Ask just about any random Michigan resident, and they can probably quote you lines from Gordon Lightfoot's haunting ballad, 'The Wreck of the Fitzgerald'. But 61 years ago Sunday, there was a much worse wreck.

The enormous freighter Carl D.Bradley went down November 17, 1958 on the northern part of Lake Michigan during a storm eerily similar to the one that took down the Fitzgerald.

33 mariners went down with the Bradley on that tragic evening, 23 of them from the small community of Rogers City, located just south of Alpena.

The web site Lake Effect Living described the last few hours of the Bradley this way:

After delivering a cargo of crushed stone, the freighter left Gary, Indiana and headed to Manitowac, Wisconsin, where the vessel would be put into dry dock for the winter. The Bradley was but a few hours away from Manitowac when the company ordered them to the Port of Calcite for one more load of stone to deliver. On Monday, November 17, 1958, the steamer left Buffington, Indiana bound for Port of Calcite harbor in Rogers City, Michigan.

 

...Manned by a crew of thirty-five and carrying a light cargo, the Bradley headed out onto Lake Michigan at 9:30pm. But signs of severe weather were already in evidence when they left Buffington, where winds gusted at more than 35 miles an hour. It was the first ominous indications of an extreme cold front forming over the plains.

 

Aware that gale winds were forecast, the crew readied the steamer for bad weather. They traveled along the Wisconsin shore until reaching Cana Island, where they shifted course for Lansing Shoal which lay across Lake Michigan. The winds on the lake reached 65 miles an hour by 4pm the following day. Still, the Bradley seemed to be weathering the gale force winds and heavy seas with little problem. This changed at 5:30pm when the Port of Calcite received a radio message from First Mate Elmer Fleming informing them that the Bradley, approx. twelve miles southwest of Gull Island, would arrive home at 2am. As soon as this message was sent however, a loud thud or bang was heard on the ship.

 

When the crew in the pilothouse saw the stern sagging, their next radio message was “Mayday!” With the ship quickly breaking apart, Captain Bryan gave the order to abandon ship. Power on the boat had already gone out. As the crew scrambled for the life rafts, the Bradley literally broke in two. As the stern sank to the bottom of the lake, there was an explosion as water flooded the boilers. Two lifeboats were kept in the stern, and a single life raft in the vessel’s bow. Given the speed of the disaster, the crew had difficulty launching the lifeboats, which became tangled in cables. The lone life raft flew clear of the sinking ship; four crew members swam through storm-tossed waves to reach it.
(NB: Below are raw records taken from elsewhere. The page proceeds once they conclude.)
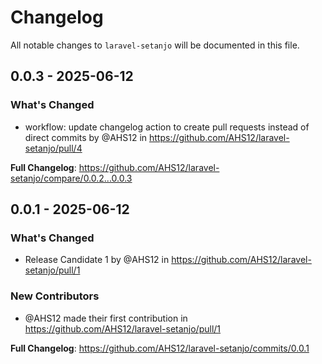 # Changelog

All notable changes to `laravel-setanjo` will be documented in this file.

## 0.0.3 - 2025-06-12

### What's Changed

* workflow: update changelog action to create pull requests instead of direct commits by @AHS12 in https://github.com/AHS12/laravel-setanjo/pull/4

**Full Changelog**: https://github.com/AHS12/laravel-setanjo/compare/0.0.2...0.0.3

## 0.0.1 - 2025-06-12

### What's Changed

* Release Candidate 1 by @AHS12 in https://github.com/AHS12/laravel-setanjo/pull/1

### New Contributors

* @AHS12 made their first contribution in https://github.com/AHS12/laravel-setanjo/pull/1

**Full Changelog**: https://github.com/AHS12/laravel-setanjo/commits/0.0.1
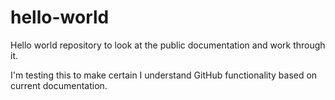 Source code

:# hello-world
Hello world repository to look at the public documentation and work through it. 

I'm testing this to make certain I understand GitHub functionality based on current documentation. 
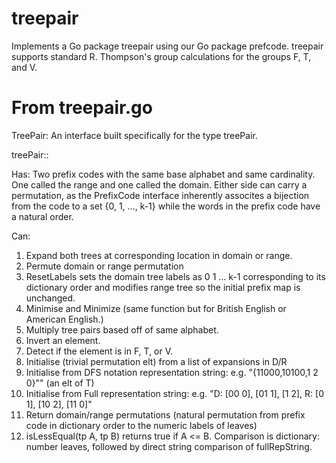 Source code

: # treepair
Implements a Go package treepair using our Go package prefcode.  treepair supports standard R. Thompson's group calculations for the groups F, T, and V.

From treepair.go
======================================================================
TreePair: An interface built specifically for the type treePair.

treePair::

Has:
Two prefix codes with the same base alphabet and same cardinality.  One
called the range and one called the domain.  Either side can carry a permutation,
as the PrefixCode interface inherently assocites a bijection from the code to a set
{0, 1, ..., k-1} while the words in the prefix code have a natural order.

Can:
1) Expand both trees at corresponding location in domain or range.
2) Permute domain or range permutation
3) ResetLabels sets the
   domain tree labels as 0 1 ... k-1 corresponding to its dictionary order and
   modifies range tree so the initial prefix map is unchanged.
4) Minimise and Minimize (same function but for British English or American English.)
5) Multiply tree pairs based off of same alphabet.
6) Invert an element.
6) Detect if the element is in F, T, or V.
7) Initialise (trivial permutation elt) from a list of expansions in D/R
8) Initialise from DFS notation representation string: e.g. "{11000,10100,1 2 0}"" (an elt of T)
9) Initialise from Full representation string: e.g. "D: [00 0], [01 1], [1 2], R: [0 1], [10 2], [11 0]"
10) Return domain/range permutations (natural permutation from prefix code in
	dictionary order to the numeric labels of leaves)
11) isLessEqual(tp A, tp B) returns true if A <= B.  Comparison is dictionary: number leaves, followed by direct string comparison of fullRepString.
Only two of those crew members survived that long night hanging on to the life boat in the heavy seas.

... (the) surviving crew members (were) First Mate Elmer Fleming and Watchman Frank Mays. The men were encrusted with ice and immobilized from the extreme cold. Swaddled in blankets, Fleming and Mays were brought aboard the cutter and carefully fed beef broth every thirty minutes. But they refused to leave the area while the search for their friends was going on.